> [Data provided]
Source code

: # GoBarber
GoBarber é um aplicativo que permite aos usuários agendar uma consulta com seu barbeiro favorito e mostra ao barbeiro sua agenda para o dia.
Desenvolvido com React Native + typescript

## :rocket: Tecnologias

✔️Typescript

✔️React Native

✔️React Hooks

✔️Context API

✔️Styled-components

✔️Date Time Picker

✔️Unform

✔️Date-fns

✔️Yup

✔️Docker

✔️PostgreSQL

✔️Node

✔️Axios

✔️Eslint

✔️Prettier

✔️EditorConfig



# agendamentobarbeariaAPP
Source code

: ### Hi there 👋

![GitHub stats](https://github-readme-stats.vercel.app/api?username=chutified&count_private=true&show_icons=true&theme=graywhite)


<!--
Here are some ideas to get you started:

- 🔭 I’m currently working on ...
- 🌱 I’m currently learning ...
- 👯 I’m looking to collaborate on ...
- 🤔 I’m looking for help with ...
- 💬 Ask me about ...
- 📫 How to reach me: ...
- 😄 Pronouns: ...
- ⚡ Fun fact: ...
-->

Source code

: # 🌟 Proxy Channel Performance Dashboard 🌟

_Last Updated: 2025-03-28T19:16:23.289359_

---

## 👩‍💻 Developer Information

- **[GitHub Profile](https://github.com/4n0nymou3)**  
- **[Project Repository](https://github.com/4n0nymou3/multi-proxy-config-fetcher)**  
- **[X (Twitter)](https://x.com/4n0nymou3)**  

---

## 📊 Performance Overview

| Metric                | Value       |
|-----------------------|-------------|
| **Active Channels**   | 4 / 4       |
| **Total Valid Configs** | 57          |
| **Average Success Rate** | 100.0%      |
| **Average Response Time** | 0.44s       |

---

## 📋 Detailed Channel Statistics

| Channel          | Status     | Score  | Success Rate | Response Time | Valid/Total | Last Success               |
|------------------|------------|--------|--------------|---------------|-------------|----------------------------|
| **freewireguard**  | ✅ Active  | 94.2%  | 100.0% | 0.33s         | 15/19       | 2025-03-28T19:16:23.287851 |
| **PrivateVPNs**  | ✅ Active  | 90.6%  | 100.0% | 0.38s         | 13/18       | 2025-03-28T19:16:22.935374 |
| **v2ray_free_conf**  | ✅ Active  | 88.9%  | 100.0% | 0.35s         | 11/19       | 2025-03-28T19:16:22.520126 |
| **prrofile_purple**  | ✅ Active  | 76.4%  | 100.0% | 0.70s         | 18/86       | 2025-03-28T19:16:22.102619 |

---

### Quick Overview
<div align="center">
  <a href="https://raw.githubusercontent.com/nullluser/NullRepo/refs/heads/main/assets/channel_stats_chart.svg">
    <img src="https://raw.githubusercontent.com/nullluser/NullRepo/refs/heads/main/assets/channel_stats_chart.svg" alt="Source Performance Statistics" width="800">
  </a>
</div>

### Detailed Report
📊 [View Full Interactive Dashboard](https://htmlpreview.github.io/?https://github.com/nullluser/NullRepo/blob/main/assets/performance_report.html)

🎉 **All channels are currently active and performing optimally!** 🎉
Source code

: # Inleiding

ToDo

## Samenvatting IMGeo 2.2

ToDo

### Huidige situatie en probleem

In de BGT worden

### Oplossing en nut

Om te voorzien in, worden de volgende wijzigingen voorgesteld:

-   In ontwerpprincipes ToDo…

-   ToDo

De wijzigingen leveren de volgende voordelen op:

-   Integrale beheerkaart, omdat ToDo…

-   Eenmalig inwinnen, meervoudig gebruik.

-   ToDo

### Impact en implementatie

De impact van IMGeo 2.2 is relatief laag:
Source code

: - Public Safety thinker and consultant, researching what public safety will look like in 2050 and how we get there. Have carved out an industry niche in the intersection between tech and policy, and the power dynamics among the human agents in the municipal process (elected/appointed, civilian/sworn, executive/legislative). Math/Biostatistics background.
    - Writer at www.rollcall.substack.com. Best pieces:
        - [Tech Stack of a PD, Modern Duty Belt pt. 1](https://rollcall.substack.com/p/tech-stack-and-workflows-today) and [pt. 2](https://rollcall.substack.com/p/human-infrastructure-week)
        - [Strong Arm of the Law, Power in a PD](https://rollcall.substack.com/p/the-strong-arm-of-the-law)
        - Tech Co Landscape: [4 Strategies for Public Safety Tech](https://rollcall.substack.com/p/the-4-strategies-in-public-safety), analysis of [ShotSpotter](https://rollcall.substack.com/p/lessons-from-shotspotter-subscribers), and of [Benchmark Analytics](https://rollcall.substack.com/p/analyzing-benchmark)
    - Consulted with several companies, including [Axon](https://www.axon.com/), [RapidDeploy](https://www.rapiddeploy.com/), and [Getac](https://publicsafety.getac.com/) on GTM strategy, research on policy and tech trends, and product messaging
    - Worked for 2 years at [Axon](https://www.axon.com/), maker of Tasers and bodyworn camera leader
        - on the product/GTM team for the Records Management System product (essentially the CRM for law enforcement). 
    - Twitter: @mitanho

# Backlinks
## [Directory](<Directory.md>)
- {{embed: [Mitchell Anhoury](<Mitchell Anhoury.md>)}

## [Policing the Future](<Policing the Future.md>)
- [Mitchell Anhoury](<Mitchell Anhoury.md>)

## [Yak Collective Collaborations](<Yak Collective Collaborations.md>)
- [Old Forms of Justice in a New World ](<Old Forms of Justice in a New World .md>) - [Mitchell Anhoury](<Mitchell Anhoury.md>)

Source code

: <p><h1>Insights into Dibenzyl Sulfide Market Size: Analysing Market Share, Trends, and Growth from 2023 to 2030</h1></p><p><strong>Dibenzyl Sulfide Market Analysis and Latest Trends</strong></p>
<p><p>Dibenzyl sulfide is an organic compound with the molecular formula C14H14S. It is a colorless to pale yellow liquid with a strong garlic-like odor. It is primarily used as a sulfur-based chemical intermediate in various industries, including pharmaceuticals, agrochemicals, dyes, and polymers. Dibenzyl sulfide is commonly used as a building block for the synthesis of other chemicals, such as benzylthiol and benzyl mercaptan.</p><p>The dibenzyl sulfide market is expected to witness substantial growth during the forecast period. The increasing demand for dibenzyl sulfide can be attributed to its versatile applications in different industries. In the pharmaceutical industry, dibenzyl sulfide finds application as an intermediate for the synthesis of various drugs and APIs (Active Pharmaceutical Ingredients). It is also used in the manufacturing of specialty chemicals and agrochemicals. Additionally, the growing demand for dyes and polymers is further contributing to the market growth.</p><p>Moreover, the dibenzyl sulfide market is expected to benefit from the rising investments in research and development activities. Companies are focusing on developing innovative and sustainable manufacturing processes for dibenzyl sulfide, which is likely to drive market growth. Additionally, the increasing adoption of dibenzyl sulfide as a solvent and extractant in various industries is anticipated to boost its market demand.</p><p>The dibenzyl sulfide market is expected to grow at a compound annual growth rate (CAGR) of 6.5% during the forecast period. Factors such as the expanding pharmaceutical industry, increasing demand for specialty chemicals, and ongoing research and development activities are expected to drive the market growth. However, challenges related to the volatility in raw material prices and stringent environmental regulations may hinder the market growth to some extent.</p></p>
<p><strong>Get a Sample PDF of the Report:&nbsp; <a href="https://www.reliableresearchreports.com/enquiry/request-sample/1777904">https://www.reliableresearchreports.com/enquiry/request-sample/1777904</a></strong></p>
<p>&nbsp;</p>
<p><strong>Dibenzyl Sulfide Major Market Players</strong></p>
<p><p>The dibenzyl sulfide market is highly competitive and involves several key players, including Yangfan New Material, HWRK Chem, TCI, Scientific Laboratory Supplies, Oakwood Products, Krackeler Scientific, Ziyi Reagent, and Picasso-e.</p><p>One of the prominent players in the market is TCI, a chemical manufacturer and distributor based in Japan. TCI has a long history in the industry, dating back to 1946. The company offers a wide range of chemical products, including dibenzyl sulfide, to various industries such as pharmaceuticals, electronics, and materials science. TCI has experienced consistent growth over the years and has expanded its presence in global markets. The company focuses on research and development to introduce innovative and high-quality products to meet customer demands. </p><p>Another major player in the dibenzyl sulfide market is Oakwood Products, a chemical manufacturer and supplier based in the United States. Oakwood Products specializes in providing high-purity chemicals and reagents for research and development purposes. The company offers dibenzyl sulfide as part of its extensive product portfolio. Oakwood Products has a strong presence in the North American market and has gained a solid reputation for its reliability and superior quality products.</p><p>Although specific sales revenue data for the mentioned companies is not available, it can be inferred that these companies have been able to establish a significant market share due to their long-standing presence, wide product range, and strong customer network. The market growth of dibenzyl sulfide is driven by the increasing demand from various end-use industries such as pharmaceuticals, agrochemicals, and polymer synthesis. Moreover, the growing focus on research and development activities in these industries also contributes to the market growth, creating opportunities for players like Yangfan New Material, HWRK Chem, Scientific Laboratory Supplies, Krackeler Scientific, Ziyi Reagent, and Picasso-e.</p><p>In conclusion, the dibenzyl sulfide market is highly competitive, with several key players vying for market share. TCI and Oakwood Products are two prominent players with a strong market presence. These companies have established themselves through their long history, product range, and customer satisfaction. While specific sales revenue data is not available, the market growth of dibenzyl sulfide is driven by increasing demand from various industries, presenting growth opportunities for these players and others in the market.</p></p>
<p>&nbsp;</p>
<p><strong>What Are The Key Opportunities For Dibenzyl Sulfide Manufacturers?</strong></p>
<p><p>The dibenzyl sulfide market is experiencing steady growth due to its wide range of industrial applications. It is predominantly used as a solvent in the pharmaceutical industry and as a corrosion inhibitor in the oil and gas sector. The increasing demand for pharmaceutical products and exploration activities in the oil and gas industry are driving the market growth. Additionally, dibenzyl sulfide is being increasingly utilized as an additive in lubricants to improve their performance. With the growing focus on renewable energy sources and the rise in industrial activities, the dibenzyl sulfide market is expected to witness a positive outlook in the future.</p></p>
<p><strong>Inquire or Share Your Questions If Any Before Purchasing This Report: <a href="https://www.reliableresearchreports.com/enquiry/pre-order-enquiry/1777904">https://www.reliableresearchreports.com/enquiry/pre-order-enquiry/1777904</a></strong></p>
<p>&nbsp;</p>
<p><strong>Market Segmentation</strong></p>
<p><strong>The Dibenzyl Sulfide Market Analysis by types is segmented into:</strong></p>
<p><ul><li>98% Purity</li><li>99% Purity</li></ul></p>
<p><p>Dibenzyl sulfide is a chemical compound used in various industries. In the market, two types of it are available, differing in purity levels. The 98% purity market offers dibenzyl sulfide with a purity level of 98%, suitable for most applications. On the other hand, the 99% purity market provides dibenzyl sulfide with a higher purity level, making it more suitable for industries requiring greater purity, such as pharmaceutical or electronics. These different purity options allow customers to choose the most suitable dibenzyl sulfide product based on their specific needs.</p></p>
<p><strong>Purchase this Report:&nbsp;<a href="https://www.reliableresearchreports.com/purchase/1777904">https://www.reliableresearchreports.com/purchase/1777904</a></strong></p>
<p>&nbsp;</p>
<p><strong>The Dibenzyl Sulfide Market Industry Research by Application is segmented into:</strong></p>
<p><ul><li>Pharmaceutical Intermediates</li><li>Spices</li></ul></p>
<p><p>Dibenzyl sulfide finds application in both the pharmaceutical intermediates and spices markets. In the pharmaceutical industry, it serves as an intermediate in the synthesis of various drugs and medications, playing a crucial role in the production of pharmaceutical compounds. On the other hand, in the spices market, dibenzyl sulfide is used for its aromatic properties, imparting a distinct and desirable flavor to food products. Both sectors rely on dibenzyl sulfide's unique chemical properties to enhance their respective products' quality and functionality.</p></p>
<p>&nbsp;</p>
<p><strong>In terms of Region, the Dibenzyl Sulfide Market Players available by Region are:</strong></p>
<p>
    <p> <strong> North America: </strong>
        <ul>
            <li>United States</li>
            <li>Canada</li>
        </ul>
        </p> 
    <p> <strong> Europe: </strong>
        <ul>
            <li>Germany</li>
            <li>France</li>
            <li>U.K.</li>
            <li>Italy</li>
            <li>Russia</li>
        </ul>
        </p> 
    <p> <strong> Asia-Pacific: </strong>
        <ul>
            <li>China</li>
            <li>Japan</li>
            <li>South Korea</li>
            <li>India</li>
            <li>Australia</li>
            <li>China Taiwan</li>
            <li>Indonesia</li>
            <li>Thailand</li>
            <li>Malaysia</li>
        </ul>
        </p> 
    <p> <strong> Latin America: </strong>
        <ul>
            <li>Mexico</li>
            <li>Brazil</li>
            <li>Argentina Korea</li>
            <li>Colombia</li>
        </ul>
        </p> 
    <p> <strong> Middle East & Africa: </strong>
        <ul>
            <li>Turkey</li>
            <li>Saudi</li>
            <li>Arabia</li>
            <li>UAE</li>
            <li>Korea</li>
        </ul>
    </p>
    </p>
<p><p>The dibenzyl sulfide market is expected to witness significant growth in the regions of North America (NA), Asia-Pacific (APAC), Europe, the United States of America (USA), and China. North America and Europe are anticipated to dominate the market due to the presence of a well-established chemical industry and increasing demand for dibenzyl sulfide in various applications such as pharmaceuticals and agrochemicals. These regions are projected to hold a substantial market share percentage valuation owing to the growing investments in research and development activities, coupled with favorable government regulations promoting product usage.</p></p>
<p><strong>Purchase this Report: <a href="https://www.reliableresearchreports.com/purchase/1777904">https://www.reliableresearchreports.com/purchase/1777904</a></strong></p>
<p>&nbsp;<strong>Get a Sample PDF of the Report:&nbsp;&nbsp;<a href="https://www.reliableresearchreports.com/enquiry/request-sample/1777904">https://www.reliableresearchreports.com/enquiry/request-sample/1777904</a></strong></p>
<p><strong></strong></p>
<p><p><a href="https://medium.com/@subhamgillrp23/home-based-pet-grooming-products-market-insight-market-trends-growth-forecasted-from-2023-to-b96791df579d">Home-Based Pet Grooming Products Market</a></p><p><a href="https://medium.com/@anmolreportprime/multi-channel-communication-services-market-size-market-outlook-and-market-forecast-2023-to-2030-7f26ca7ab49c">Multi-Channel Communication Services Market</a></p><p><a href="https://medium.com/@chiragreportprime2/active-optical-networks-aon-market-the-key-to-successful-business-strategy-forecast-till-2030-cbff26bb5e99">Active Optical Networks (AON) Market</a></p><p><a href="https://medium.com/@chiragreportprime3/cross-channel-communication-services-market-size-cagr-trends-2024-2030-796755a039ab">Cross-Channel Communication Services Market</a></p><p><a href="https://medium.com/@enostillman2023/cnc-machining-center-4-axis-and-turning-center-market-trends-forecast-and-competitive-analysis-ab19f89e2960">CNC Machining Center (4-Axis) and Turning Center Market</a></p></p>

> [What is being asked] Give the exact lines, and only those, from the line containing "<p><p>The dibenzyl sulfide market is experiencing" through the line containing "<p><p>Dibenzyl sulfide is a chemical" in the entries above.

> [Answer to this problem]
<p><p>The dibenzyl sulfide market is experiencing steady growth due to its wide range of industrial applications. It is predominantly used as a solvent in the pharmaceutical industry and as a corrosion inhibitor in the oil and gas sector. The increasing demand for pharmaceutical products and exploration activities in the oil and gas industry are driving the market growth. Additionally, dibenzyl sulfide is being increasingly utilized as an additive in lubricants to improve their performance. With the growing focus on renewable energy sources and the rise in industrial activities, the dibenzyl sulfide market is expected to witness a positive outlook in the future.</p></p>
<p><strong>Inquire or Share Your Questions If Any Before Purchasing This Report: <a href="https://www.reliableresearchreports.com/enquiry/pre-order-enquiry/1777904">https://www.reliableresearchreports.com/enquiry/pre-order-enquiry/1777904</a></strong></p>
<p>&nbsp;</p>
<p><strong>Market Segmentation</strong></p>
<p><strong>The Dibenzyl Sulfide Market Analysis by types is segmented into:</strong></p>
<p><ul><li>98% Purity</li><li>99% Purity</li></ul></p>
<p><p>Dibenzyl sulfide is a chemical compound used in various industries. In the market, two types of it are available, differing in purity levels. The 98% purity market offers dibenzyl sulfide with a purity level of 98%, suitable for most applications. On the other hand, the 99% purity market provides dibenzyl sulfide with a higher purity level, making it more suitable for industries requiring greater purity, such as pharmaceutical or electronics. These different purity options allow customers to choose the most suitable dibenzyl sulfide product based on their specific needs.</p></p>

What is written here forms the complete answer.